(Assignment)
Set down all of the entries exactly, leaving nothing out.

(Stored data)
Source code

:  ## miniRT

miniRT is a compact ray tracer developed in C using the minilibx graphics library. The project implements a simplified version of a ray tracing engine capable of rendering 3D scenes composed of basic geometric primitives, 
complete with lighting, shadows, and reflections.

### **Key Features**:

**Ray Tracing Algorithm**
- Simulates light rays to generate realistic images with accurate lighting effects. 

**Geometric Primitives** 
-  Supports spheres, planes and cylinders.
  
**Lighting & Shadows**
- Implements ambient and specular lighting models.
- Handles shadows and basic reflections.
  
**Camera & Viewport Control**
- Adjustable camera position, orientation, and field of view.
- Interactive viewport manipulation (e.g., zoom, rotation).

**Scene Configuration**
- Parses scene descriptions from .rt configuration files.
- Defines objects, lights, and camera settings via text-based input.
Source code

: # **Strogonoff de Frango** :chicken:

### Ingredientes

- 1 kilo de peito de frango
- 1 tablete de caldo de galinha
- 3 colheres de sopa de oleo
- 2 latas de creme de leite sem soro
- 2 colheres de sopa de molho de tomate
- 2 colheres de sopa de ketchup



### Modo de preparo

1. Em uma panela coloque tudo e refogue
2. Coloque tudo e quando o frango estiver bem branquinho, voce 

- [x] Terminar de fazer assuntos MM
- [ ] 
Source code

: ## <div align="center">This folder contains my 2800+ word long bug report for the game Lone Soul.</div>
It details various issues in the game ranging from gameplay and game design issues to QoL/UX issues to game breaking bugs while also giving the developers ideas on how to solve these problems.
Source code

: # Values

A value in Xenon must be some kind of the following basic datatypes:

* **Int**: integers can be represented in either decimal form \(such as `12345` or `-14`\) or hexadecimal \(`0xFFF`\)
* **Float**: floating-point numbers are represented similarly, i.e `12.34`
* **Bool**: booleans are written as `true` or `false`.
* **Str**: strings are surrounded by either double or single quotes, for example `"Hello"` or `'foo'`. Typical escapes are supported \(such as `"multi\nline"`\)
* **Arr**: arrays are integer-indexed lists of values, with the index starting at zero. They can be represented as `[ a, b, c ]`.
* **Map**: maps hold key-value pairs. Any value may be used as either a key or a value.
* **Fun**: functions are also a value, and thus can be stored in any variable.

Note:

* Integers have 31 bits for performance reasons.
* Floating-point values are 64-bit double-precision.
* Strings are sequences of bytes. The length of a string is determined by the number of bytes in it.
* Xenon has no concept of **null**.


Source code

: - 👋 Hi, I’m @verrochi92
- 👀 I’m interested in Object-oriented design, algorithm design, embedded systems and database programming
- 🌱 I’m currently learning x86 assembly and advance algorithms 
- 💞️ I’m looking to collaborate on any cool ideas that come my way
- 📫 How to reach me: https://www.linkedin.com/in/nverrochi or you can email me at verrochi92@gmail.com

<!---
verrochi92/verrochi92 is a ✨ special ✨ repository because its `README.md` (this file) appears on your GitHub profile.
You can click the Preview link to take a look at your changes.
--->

(Exercise solution)
Source code

:  ## miniRT

miniRT is a compact ray tracer developed in C using the minilibx graphics library. The project implements a simplified version of a ray tracing engine capable of rendering 3D scenes composed of basic geometric primitives, 
complete with lighting, shadows, and reflections.

### **Key Features**:

**Ray Tracing Algorithm**
- Simulates light rays to generate realistic images with accurate lighting effects. 

**Geometric Primitives** 
-  Supports spheres, planes and cylinders.
  
**Lighting & Shadows**
- Implements ambient and specular lighting models.
- Handles shadows and basic reflections.
  
**Camera & Viewport Control**
- Adjustable camera position, orientation, and field of view.
- Interactive viewport manipulation (e.g., zoom, rotation).

**Scene Configuration**
- Parses scene descriptions from .rt configuration files.
- Defines objects, lights, and camera settings via text-based input.
Source code

: # **Strogonoff de Frango** :chicken:

### Ingredientes

- 1 kilo de peito de frango
- 1 tablete de caldo de galinha
- 3 colheres de sopa de oleo
- 2 latas de creme de leite sem soro
- 2 colheres de sopa de molho de tomate
- 2 colheres de sopa de ketchup



### Modo de preparo

1. Em uma panela coloque tudo e refogue
2. Coloque tudo e quando o frango estiver bem branquinho, voce 

- [x] Terminar de fazer assuntos MM
- [ ] 
Source code

: ## <div align="center">This folder contains my 2800+ word long bug report for the game Lone Soul.</div>
It details various issues in the game ranging from gameplay and game design issues to QoL/UX issues to game breaking bugs while also giving the developers ideas on how to solve these problems.
Source code

: # Values

A value in Xenon must be some kind of the following basic datatypes:

* **Int**: integers can be represented in either decimal form \(such as `12345` or `-14`\) or hexadecimal \(`0xFFF`\)
* **Float**: floating-point numbers are represented similarly, i.e `12.34`
* **Bool**: booleans are written as `true` or `false`.
* **Str**: strings are surrounded by either double or single quotes, for example `"Hello"` or `'foo'`. Typical escapes are supported \(such as `"multi\nline"`\)
* **Arr**: arrays are integer-indexed lists of values, with the index starting at zero. They can be represented as `[ a, b, c ]`.
* **Map**: maps hold key-value pairs. Any value may be used as either a key or a value.
* **Fun**: functions are also a value, and thus can be stored in any variable.

Note:

* Integers have 31 bits for performance reasons.
* Floating-point values are 64-bit double-precision.
* Strings are sequences of bytes. The length of a string is determined by the number of bytes in it.
* Xenon has no concept of **null**.


Source code

: - 👋 Hi, I’m @verrochi92
- 👀 I’m interested in Object-oriented design, algorithm design, embedded systems and database programming
- 🌱 I’m currently learning x86 assembly and advance algorithms 
- 💞️ I’m looking to collaborate on any cool ideas that come my way
- 📫 How to reach me: https://www.linkedin.com/in/nverrochi or you can email me at verrochi92@gmail.com

<!---
verrochi92/verrochi92 is a ✨ special ✨ repository because its `README.md` (this file) appears on your GitHub profile.
You can click the Preview link to take a look at your changes.
--->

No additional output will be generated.